LinkLogic Explanations

  1. Setup environment

    conda create -n linklogic python=3.8
    conda activate linklogic
  2. Update Parameters

    • To run the experiemnts configure the params at linklogic/params.json

    • It contains two set of params

      • io_params: Defines the params to read the dataset and save the outputs
      • linklogic_params: Defines the params used by linklogic to generate explanations
    • Description of the io_params

      • data_path: Path to the dataset.
      • save_path: Path to save the output of the run_linklogic.py
    • Description of the linklogic_params

      • dataset: Name of the dataset. Currently supports fb13_resplit, fb14
      • method: Name of the KGE embedding strategy. Currently supported ComplEx and TransE.
      • prob: Boolean for sigmoid transformation on the knowledge graph embedding scores
      • n_instances: Number of neighbors to sample to calculate variance for perturbing query embeddings
      • topk: Number of paths to consider per relation type
      • neighbor_sample_size: Number of neighbors to sample to calculate variance for perturbing query embeddings
      • var_scale_head: To scale the head embedding varinace for perturbation. Defaul value = 1
      • var_scale_tail: To scale the tail embedding variance for perturbation. Defaul value = 1
      • seed: To reproduce the results
      • hop2_path_cal: Strategy to compute the 2-hop path score.

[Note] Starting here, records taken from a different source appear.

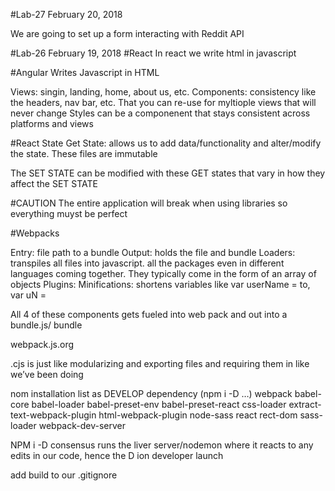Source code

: #Lab-27 February 20, 2018

We are going to set up a form interacting with Reddit API

#Lab-26 February 19, 2018
#React
In react we write html in javascript

#Angular
Writes Javascript in HTML

Views: singin, landing, home, about us, etc.
Components: consistency like the headers, nav bar, etc. That you can re-use for myltiople views that will never change
Styles can be a componenent that stays consistent across platforms and views

#React State
Get State: allows us to add data/functionality and alter/modify the state. These files are immutable

The SET STATE can be modified with these GET states that vary in how they affect the SET STATE

#CAUTION
The entire application will break when using libraries so everything muyst be perfect

#Webpacks

Entry: file path to a bundle
Output: holds the file and bundle
Loaders: transpiles all files into javascript. all the packages even in different languages coming together. They typically come in the form of an array of objects
Plugins:
Minifications: shortens variables like var userName = to, var uN =

All 4 of these components gets fueled into web pack and out into a bundle.js/ bundle

webpack.js.org

.cjs is just like modularizing and exporting files and requiring them in like we’ve been doing

nom installation list as DEVELOP dependency (npm i -D …)
webpack
babel-core
babel-loader
babel-preset-env
babel-preset-react
css-loader
extract-text-webpack-plugin
html-webpack-plugin
node-sass
react
rect-dom
sass-loader
webpack-dev-server

NPM i -D consensus runs the liver server/nodemon where it reacts to any edits in our code, hence the D ion developer launch

add build to our .gitignore

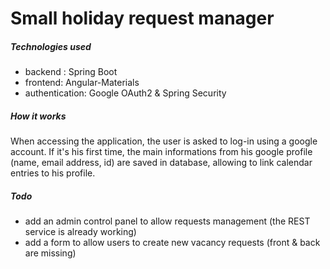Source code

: # Small holiday request manager

##### Technologies used
* backend : Spring Boot
* frontend: Angular-Materials
* authentication: Google OAuth2 & Spring Security

##### How it works
When accessing the application, the user is asked to log-in using a google account.
If it's his first time, the main informations from his google profile (name, email address, id) are saved in database, allowing to link calendar entries to his profile.

##### Todo
* add an admin control panel to allow requests management (the REST service is already working)
* add a form to allow users to create new vacancy requests (front & back are missing)
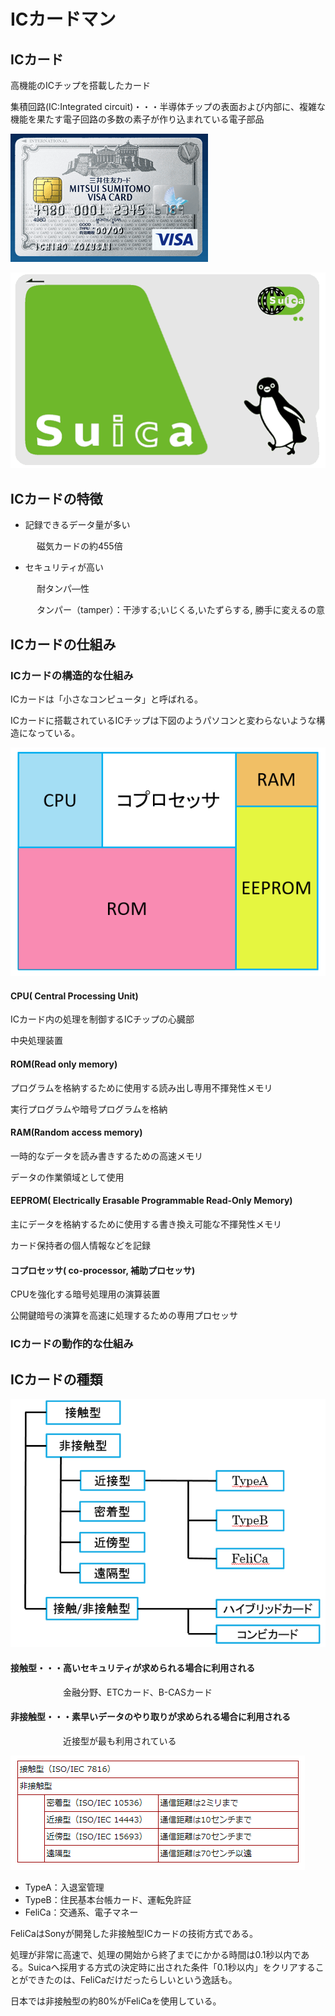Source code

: # ICカードマン

## ICカード

高機能のICチップを搭載したカード

集積回路\(IC:Integrated circuit\)・・・半導体チップの表面および内部に、複雑な機能を果たす電子回路の多数の素子が作り込まれている電子部品

![](../.gitbook/assets/ickdovisa.PNG)

![](../.gitbook/assets/suica.PNG)

## ICカードの特徴

* 記録できるデータ量が多い

　　　磁気カードの約455倍

* セキュリティが高い

　　　耐タンパ―性

　　　タンパー（tamper）：干渉する;いじくる,いたずらする, 勝手に変えるの意

## ICカードの仕組み

### ICカードの構造的な仕組み

ICカードは「小さなコンピュータ」と呼ばれる。

ICカードに搭載されているICチップは下図のようパソコンと変わらないような構造になっている。

![](../.gitbook/assets/icchippu.PNG)

#### CPU\( Central Processing Unit\)

ICカード内の処理を制御するICチップの心臓部

中央処理装置



#### ROM\(Read only memory\)

プログラムを格納するために使用する読み出し専用不揮発性メモリ

実行プログラムや暗号プログラムを格納



#### RAM\(Random access memory\)

一時的なデータを読み書きするための高速メモリ

データの作業領域として使用



#### EEPROM\( Electrically Erasable Programmable Read-Only Memory\)

主にデータを格納するために使用する書き換え可能な不揮発性メモリ

カード保持者の個人情報などを記録



#### コプロセッサ\( co-processor, 補助プロセッサ\)

CPUを強化する暗号処理用の演算装置

公開鍵暗号の演算を高速に処理するための専用プロセッサ



### ICカードの動作的な仕組み

## ICカードの種類

![](../.gitbook/assets/ickdo%20%281%29.PNG)

#### 接触型・・・高いセキュリティが求められる場合に利用される

　　　　　　金融分野、ETCカード、B-CASカード

#### 非接触型・・・素早いデータのやり取りが求められる場合に利用される

　　　　　　近接型が最も利用されている

![](../.gitbook/assets/fei-jie-chu-xing-fen-lei.PNG)

* TypeA：入退室管理
* TypeB：住民基本台帳カード、運転免許証
* FeliCa：交通系、電子マネー

FeliCaはSonyが開発した非接触型ICカードの技術方式である。

処理が非常に高速で、処理の開始から終了までにかかる時間は0.1秒以内である。Suicaへ採用する方式の決定時に出された条件「0.1秒以内」をクリアすることができたのは、FeliCaだけだったらしいという逸話も。

日本では非接触型の約80%がFeliCaを使用している。



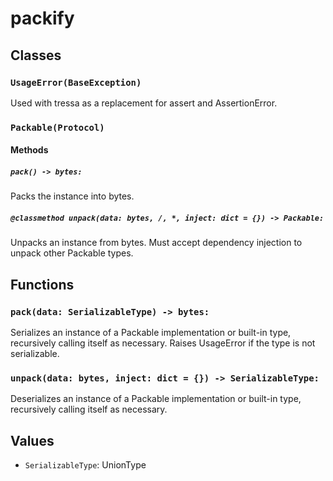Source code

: # packify

## Classes

### `UsageError(BaseException)`

Used with tressa as a replacement for assert and AssertionError.

### `Packable(Protocol)`

#### Methods

##### `pack() -> bytes:`

Packs the instance into bytes.

##### `@classmethod unpack(data: bytes, /, *, inject: dict = {}) -> Packable:`

Unpacks an instance from bytes. Must accept dependency injection to unpack other
Packable types.

## Functions

### `pack(data: SerializableType) -> bytes:`

Serializes an instance of a Packable implementation or built-in type,
recursively calling itself as necessary. Raises UsageError if the type is not
serializable.

### `unpack(data: bytes, inject: dict = {}) -> SerializableType:`

Deserializes an instance of a Packable implementation or built-in type,
recursively calling itself as necessary.

## Values

- `SerializableType`: UnionType

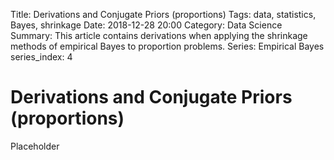 Title: Derivations and Conjugate Priors (proportions)
Tags: data, statistics, Bayes, shrinkage
Date: 2018-12-28 20:00
Category: Data Science
Summary: This article contains derivations when applying the shrinkage methods of empirical Bayes to proportion problems.
Series: Empirical Bayes
series_index: 4

# Derivations and Conjugate Priors (proportions)

Placeholder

Valid options - product or sqrt
      • logsum: Boolean for log transformation of featuers and the labels
      • alpha: Regularization constant to for the surrogate model
      • consider_child: Boolean to remove direct inverse evidence for parents benchmark
      • benchmark: Benchmark category - Currently supports parents or location
      • benchmark_datatype: Benchmark datatype - Currently supports analysis or tuning
      • r1_name_list: List of relations to consider for 1st hop in creating 2-hop paths
      • r2_name_list: List of relations to consider for 2nd hop in creating 2-hop paths
      • feature_considerations: Wheather to cosider only 1-hop, 2-hop or all features to train the surrogate model
  3. Run Linklogic

    cd linklogic
    python run_linklogic --params_file params.json
  4. Generated results are stored in the io_path["save_path"]

  5. Format of generated results

    • For each run_linklogic.py run results are saved in the io_params["save_path"] with the following file format:
      • {dataset}_{benchmark}_{benchmark_datatype}_{method}_{feature_considerations}_child_{consider_child}.pickle
      • Here, for each <feature_consideration> a new .pickle file is saved.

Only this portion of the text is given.